Wine reviews – By Michael Wolsey
When I was a young man, buying drink for ladies of a similar age was a risky business. Few of them drank beer, which I could afford, and many drank spirits, which I could not. In between came the drinkers of vermouth, fortified wines with exotic names such Cinzano, Punt e Mes, Dubonnet and Noilly Prat.
They were popular in the Sixties and Seventies, usually taken with a simple mixer such as lemonade or soda. They went out of fashion but I have read that their sales are up again, partly due to their use in cocktails.

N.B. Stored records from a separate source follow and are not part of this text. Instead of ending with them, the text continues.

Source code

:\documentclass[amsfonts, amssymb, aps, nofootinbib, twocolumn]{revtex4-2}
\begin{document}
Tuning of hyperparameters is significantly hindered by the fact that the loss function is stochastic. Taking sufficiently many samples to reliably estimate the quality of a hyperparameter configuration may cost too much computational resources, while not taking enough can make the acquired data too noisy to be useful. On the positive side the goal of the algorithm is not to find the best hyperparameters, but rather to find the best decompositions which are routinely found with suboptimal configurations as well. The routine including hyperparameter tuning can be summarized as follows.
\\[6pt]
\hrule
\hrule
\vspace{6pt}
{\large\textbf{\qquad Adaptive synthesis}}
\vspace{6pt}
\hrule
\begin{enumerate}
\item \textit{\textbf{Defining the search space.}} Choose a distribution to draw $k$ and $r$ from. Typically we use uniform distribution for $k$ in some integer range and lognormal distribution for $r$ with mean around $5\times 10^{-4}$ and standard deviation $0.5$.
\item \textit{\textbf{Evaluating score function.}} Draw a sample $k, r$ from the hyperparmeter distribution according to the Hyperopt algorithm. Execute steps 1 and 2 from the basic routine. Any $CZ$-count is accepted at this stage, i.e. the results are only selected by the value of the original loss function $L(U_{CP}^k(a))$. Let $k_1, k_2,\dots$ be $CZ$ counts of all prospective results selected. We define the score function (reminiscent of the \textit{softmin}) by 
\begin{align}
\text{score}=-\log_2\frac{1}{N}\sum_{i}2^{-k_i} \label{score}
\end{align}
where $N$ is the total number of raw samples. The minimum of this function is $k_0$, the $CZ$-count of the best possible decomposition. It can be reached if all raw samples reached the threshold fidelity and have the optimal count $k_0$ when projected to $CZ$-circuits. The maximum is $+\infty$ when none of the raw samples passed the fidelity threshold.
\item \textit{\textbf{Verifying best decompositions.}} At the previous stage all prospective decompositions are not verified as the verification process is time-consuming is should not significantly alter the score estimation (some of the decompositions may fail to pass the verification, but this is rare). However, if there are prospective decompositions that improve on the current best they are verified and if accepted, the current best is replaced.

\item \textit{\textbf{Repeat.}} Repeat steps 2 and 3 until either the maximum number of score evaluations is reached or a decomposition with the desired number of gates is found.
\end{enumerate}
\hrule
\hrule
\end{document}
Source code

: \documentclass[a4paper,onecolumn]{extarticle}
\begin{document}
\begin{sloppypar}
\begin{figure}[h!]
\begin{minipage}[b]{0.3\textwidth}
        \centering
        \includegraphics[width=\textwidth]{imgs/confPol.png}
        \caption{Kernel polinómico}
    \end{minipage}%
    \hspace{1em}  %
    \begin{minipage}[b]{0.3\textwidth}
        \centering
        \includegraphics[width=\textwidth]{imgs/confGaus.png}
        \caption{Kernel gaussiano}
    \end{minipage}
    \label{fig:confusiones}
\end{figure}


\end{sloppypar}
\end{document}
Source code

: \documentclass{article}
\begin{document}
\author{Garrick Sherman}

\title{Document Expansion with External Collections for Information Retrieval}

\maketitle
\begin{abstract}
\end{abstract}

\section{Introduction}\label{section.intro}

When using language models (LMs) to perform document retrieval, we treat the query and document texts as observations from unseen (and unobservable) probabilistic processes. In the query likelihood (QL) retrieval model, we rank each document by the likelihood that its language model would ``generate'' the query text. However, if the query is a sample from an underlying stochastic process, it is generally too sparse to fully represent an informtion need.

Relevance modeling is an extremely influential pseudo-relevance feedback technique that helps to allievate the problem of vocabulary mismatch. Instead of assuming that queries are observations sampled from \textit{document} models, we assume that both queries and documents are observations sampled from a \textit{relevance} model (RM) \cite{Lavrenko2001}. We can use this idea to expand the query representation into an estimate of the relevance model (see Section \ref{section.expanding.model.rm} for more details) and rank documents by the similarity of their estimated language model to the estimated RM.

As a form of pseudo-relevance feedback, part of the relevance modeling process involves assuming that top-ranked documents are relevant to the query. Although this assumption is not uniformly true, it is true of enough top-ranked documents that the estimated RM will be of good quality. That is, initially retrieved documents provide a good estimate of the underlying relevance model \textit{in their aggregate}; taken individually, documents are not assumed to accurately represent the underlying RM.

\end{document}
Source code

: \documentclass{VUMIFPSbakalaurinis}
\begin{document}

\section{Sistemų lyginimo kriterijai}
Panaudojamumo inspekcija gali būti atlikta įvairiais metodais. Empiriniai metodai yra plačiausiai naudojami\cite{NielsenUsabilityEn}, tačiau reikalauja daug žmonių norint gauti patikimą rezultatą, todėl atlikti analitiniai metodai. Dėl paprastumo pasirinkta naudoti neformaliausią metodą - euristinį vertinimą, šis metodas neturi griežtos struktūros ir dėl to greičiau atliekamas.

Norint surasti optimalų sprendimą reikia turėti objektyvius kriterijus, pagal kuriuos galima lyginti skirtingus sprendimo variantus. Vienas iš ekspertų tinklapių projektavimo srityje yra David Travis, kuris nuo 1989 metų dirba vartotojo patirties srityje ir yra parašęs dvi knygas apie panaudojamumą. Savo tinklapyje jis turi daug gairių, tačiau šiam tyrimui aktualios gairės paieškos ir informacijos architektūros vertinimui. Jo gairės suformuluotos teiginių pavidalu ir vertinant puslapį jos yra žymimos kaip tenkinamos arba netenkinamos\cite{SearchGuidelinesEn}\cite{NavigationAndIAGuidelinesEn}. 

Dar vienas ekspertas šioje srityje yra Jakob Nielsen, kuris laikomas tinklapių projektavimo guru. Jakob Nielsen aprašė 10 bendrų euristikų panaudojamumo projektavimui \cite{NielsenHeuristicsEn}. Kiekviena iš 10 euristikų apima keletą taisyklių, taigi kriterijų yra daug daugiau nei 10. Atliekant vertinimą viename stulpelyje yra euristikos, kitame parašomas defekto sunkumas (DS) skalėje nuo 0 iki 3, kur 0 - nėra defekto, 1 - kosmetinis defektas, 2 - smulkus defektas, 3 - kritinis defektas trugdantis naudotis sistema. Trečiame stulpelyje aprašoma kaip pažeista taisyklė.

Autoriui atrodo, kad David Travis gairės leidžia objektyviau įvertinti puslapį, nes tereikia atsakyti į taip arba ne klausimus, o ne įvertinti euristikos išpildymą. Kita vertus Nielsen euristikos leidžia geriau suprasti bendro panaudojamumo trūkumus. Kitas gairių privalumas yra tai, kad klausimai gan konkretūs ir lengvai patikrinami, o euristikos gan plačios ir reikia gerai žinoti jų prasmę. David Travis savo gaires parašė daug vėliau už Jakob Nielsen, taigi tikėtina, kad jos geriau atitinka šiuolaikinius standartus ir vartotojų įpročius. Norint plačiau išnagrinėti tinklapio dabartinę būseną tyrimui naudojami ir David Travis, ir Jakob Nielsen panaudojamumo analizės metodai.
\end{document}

They are made by infusing unfermented wine with herbs and adding alcohol and were originally produced for medicinal purposes. Wormwood, a lethal ingredient in absinthe, was one of the botanicals frequently added – vermouth is the French pronunciation of ‘wermut’, the German word for wormwood.
By the time people realised this stuff wasn’t curing any ills (middle of the eighteenth century) they had become fond of it and a popular drink was born.
Dry vermouth is white and is mainly produced in France. Sweet vermouth is red and is mostly from Italy. The terms dry and sweet are a bit misleading as much of the flavour comes from the added ingredients, not the grape. Some of the reds have a complex, bitter taste and the white range includes Vermouth Blanc, which is sweet.
Cocktails apart, they are popular today as an aperitif. Try one of the reds, poured over ice with a twist of orange or lemon, or the dry white with ice and a slice of lime, a favourite with many a Swinging Sixties girl and still popular with some I know who are now well into their own sixties.